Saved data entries
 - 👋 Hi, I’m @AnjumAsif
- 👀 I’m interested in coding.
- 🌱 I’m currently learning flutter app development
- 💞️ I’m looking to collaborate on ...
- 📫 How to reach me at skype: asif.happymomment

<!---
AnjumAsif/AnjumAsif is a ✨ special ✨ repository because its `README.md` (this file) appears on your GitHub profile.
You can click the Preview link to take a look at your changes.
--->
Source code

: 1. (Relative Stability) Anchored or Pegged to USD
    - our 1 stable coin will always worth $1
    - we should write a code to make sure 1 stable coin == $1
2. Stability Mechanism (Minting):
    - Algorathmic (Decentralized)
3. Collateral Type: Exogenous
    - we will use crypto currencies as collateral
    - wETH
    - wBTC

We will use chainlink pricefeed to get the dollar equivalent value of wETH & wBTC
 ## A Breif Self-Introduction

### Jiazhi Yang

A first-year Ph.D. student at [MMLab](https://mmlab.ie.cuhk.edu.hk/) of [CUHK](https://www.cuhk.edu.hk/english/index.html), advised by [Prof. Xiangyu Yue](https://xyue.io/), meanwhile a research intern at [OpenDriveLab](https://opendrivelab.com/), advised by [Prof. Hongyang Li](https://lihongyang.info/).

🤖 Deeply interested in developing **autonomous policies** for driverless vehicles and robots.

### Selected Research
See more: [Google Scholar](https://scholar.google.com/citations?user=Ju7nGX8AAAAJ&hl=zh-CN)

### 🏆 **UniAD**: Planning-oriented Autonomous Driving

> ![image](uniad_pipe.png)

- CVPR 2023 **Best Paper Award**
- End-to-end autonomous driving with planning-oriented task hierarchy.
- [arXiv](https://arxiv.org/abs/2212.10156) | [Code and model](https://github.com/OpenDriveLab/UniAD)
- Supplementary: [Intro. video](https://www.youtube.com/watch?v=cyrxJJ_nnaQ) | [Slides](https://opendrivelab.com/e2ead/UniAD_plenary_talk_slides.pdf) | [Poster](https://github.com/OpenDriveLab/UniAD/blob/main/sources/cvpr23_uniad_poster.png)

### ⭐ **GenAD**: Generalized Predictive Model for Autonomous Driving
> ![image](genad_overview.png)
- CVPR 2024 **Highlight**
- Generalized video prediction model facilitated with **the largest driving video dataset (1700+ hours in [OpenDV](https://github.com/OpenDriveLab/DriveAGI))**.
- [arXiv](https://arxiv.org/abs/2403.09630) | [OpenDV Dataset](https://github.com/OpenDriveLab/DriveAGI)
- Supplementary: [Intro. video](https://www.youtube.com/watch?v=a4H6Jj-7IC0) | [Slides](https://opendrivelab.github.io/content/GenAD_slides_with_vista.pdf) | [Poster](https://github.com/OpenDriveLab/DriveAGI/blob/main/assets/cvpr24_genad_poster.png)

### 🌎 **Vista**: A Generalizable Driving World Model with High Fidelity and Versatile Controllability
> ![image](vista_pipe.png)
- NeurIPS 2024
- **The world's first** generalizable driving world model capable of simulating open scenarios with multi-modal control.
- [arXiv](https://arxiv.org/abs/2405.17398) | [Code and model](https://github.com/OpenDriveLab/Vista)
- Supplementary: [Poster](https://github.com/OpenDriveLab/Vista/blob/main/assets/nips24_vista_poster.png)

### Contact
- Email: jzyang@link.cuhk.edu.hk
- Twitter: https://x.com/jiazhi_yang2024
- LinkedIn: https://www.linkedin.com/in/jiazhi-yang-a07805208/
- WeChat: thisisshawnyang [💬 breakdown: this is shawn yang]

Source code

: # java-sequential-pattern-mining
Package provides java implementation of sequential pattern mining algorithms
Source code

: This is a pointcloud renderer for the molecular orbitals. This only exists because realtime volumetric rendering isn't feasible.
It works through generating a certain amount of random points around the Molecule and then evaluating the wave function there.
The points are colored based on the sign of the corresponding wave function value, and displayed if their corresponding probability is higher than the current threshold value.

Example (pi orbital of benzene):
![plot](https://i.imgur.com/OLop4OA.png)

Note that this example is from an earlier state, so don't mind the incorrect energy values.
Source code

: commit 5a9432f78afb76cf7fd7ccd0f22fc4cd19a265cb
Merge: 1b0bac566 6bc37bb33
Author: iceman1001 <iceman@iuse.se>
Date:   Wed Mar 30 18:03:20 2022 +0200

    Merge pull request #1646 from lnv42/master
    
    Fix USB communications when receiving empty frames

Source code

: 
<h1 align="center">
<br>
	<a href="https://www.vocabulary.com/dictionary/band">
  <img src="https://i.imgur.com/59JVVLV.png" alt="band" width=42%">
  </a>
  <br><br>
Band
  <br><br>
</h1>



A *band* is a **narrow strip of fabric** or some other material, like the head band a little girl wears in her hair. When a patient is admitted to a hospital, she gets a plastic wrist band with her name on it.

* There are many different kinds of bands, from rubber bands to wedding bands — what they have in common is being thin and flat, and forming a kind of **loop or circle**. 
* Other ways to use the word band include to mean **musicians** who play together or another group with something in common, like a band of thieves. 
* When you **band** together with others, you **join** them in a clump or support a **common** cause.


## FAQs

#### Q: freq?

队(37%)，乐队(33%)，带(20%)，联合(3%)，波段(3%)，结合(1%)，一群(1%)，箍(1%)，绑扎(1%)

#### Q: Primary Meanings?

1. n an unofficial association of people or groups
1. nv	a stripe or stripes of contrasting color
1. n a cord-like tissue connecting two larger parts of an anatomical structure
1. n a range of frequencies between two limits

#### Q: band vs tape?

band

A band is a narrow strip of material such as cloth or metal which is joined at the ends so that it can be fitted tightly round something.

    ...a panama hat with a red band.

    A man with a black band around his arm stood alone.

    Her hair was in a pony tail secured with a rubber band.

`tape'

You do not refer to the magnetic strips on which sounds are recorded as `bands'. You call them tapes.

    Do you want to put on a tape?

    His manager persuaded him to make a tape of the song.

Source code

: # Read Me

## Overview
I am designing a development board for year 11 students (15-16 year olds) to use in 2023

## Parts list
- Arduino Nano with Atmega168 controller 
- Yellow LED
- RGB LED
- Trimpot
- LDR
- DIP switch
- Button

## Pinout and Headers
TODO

ABOUT THIS TASK: Using the data above, restate word for word the lines from its opening line through the line that contains "- we should", and no more.

ANSWER AREA:
 - 👋 Hi, I’m @AnjumAsif
- 👀 I’m interested in coding.
- 🌱 I’m currently learning flutter app development
- 💞️ I’m looking to collaborate on ...
- 📫 How to reach me at skype: asif.happymomment

<!---
AnjumAsif/AnjumAsif is a ✨ special ✨ repository because its `README.md` (this file) appears on your GitHub profile.
You can click the Preview link to take a look at your changes.
--->
Source code

: 1. (Relative Stability) Anchored or Pegged to USD
    - our 1 stable coin will always worth $1
    - we should write a code to make sure 1 stable coin == $1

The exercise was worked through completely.